■ Work to complete
For every line of the material below, check for the string "using" and return the line if it is there.

■ Data section

Segment Open

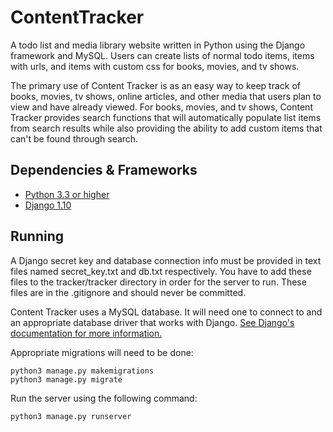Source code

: # ContentTracker
A todo list and media library website written in Python using the Django framework and MySQL. Users can create lists of normal todo items, items with urls, and items with custom css for books, movies, and tv shows.

The primary use of Content Tracker is as an easy way to keep track of books, movies, tv shows, online articles, and other media that users plan to view and have already viewed. For books, movies, and tv shows, Content Tracker provides search functions that will automatically populate list items from search results while also providing the ability to add custom items that can't be found through search.

## Dependencies & Frameworks
* [Python 3.3 or higher](https://www.python.org/download/releases/3.3.0/)
* [Django 1.10](https://www.djangoproject.com/)

## Running
A Django secret key and database connection info must be provided in text files named secret_key.txt and db.txt respectively. You have to add these files to the tracker/tracker directory in order for the server to run. These files are in the .gitignore and should never be committed.

Content Tracker uses a MySQL database. It will need one to connect to and an appropriate database driver that works with Django. [See Django's documentation for more information.](https://docs.djangoproject.com/en/1.10/ref/databases/#mysql-notes)

Appropriate migrations will need to be done:

    python3 manage.py makemigrations
    python3 manage.py migrate

Run the server using the following command:

    python3 manage.py runserver

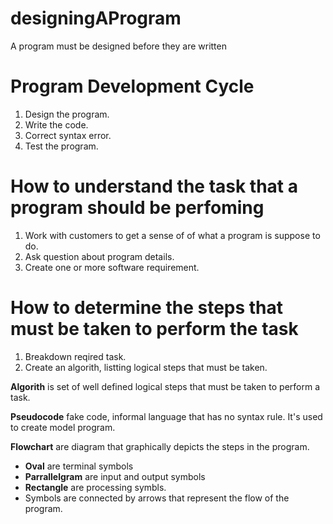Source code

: # designingAProgram
A program must be designed before they are written 

Program Development Cycle 
=
1. Design the program.
2. Write the code.
3. Correct syntax error. 
4. Test the program. 

How to understand the task that a program should be perfoming 
= 
1. Work with customers to get a sense of of what a program is suppose to do. 
2. Ask question about program details.
3. Create one or more software requirement. 

How to determine the steps that must be taken to perform the task
= 
1. Breakdown reqired task. 
2. Create an algorith, listting logical steps that must be taken. 

**Algorith** is set of well defined logical steps that must be taken to perform a task. 

**Pseudocode** fake code, informal language that has no syntax rule. It's used to create model program. 

**Flowchart** are diagram that graphically depicts the steps in the program. 
- **Oval** are terminal symbols
- **Parrallelgram** are input and output symbols
- **Rectangle** are processing symbls.
- Symbols are connected by arrows that represent the flow of the program. 

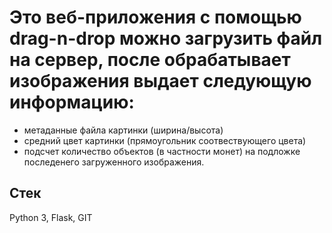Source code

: # Это веб-приложения с помощью drag-n-drop можно загрузить файл на сервер, после обрабатывает изображения выдает следующую информацию:

- метаданные файла картинки (ширина/высота)
- средний цвет картинки (прямоугольник соотвествующего цвета)
- подсчет количество объектов (в частности монет) на подложке последенего загруженного изображения.


## Стек
 
Python 3, Flask, GIT
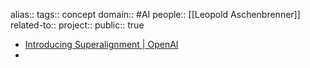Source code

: alias::
tags:: concept
domain:: #AI 
people:: [[Leopold Aschenbrenner]] 
related-to::
project::
public:: true

- [Introducing Superalignment | OpenAI](https://openai.com/index/introducing-superalignment/)
-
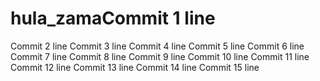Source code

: # hula_zamaCommit 1 line
Commit 2 line
Commit 3 line
Commit 4 line
Commit 5 line
Commit 6 line
Commit 7 line
Commit 8 line
Commit 9 line
Commit 10 line
Commit 11 line
Commit 12 line
Commit 13 line
Commit 14 line
Commit 15 line

<!-- Auto-update: 2025-10-12T14:12:00.714332 -->

<!-- Auto-update: 2025-10-14T01:10:09.753304 -->

<!-- Auto-update: 2025-10-14T05:06:31.275979 -->

<!-- Auto-update: 2025-10-14T05:40:52.254102 -->

<!-- Auto-update: 2025-10-14T12:14:26.549551 -->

Segment Closed

■ Response area
A todo list and media library website written in Python using the Django framework and MySQL. Users can create lists of normal todo items, items with urls, and items with custom css for books, movies, and tv shows.
Run the server using the following command:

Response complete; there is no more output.